Records for the task –
_____
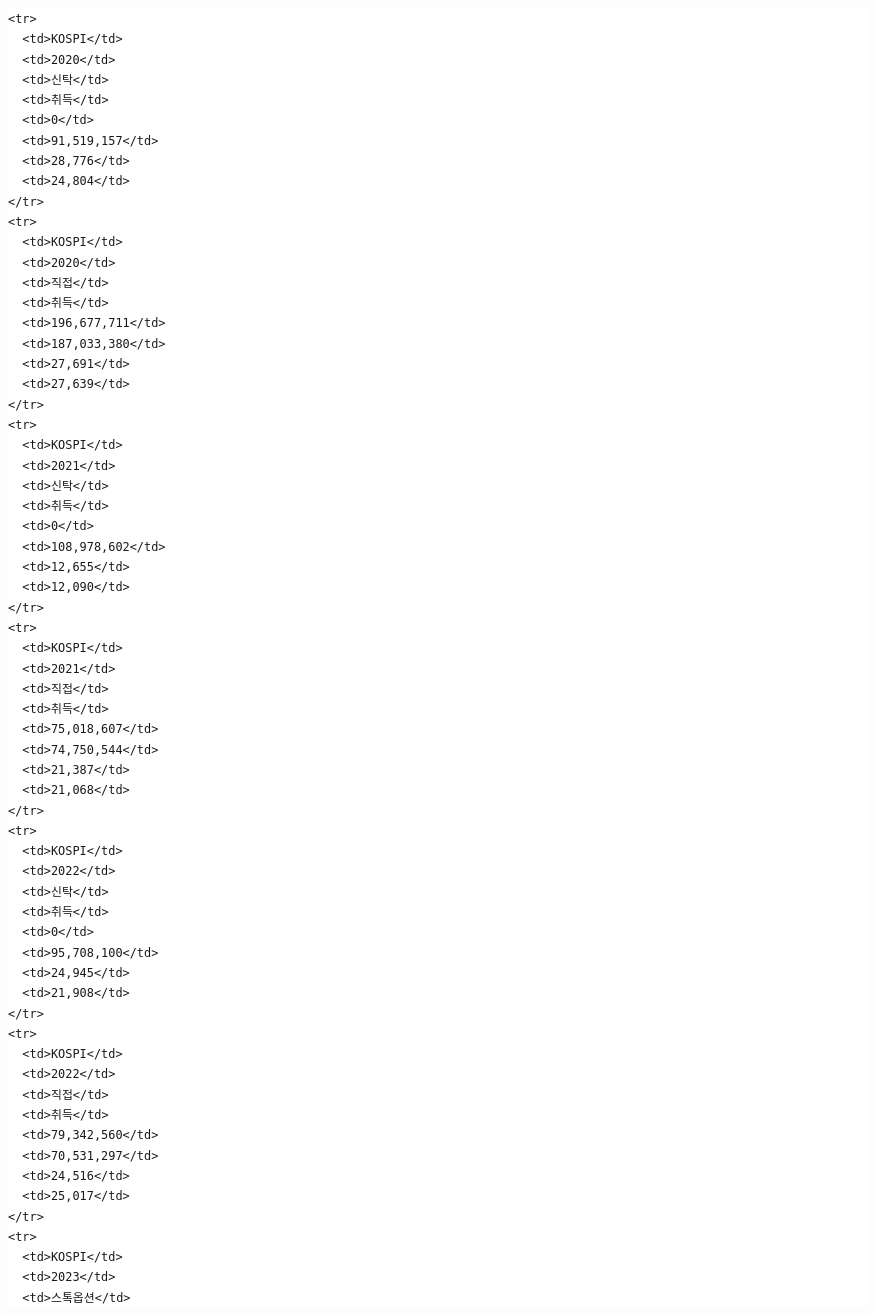    <tr>
      <td>KOSPI</td>
      <td>2020</td>
      <td>신탁</td>
      <td>취득</td>
      <td>0</td>
      <td>91,519,157</td>
      <td>28,776</td>
      <td>24,804</td>
    </tr>
    <tr>
      <td>KOSPI</td>
      <td>2020</td>
      <td>직접</td>
      <td>취득</td>
      <td>196,677,711</td>
      <td>187,033,380</td>
      <td>27,691</td>
      <td>27,639</td>
    </tr>
    <tr>
      <td>KOSPI</td>
      <td>2021</td>
      <td>신탁</td>
      <td>취득</td>
      <td>0</td>
      <td>108,978,602</td>
      <td>12,655</td>
      <td>12,090</td>
    </tr>
    <tr>
      <td>KOSPI</td>
      <td>2021</td>
      <td>직접</td>
      <td>취득</td>
      <td>75,018,607</td>
      <td>74,750,544</td>
      <td>21,387</td>
      <td>21,068</td>
    </tr>
    <tr>
      <td>KOSPI</td>
      <td>2022</td>
      <td>신탁</td>
      <td>취득</td>
      <td>0</td>
      <td>95,708,100</td>
      <td>24,945</td>
      <td>21,908</td>
    </tr>
    <tr>
      <td>KOSPI</td>
      <td>2022</td>
      <td>직접</td>
      <td>취득</td>
      <td>79,342,560</td>
      <td>70,531,297</td>
      <td>24,516</td>
      <td>25,017</td>
    </tr>
    <tr>
      <td>KOSPI</td>
      <td>2023</td>
      <td>스톡옵션</td>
_____
Exercise details –
Except for the pictures, write the data out exactly.

Result of the task –
    <tr>
      <td>KOSPI</td>
      <td>2020</td>
      <td>신탁</td>
      <td>취득</td>
      <td>0</td>
      <td>91,519,157</td>
      <td>28,776</td>
      <td>24,804</td>
    </tr>
    <tr>
      <td>KOSPI</td>
      <td>2020</td>
      <td>직접</td>
      <td>취득</td>
      <td>196,677,711</td>
      <td>187,033,380</td>
      <td>27,691</td>
      <td>27,639</td>
    </tr>
    <tr>
      <td>KOSPI</td>
      <td>2021</td>
      <td>신탁</td>
      <td>취득</td>
      <td>0</td>
      <td>108,978,602</td>
      <td>12,655</td>
      <td>12,090</td>
    </tr>
    <tr>
      <td>KOSPI</td>
      <td>2021</td>
      <td>직접</td>
      <td>취득</td>
      <td>75,018,607</td>
      <td>74,750,544</td>
      <td>21,387</td>
      <td>21,068</td>
    </tr>
    <tr>
      <td>KOSPI</td>
      <td>2022</td>
      <td>신탁</td>
      <td>취득</td>
      <td>0</td>
      <td>95,708,100</td>
      <td>24,945</td>
      <td>21,908</td>
    </tr>
    <tr>
      <td>KOSPI</td>
      <td>2022</td>
      <td>직접</td>
      <td>취득</td>
      <td>79,342,560</td>
      <td>70,531,297</td>
      <td>24,516</td>
      <td>25,017</td>
    </tr>
    <tr>
      <td>KOSPI</td>
      <td>2023</td>
      <td>스톡옵션</td>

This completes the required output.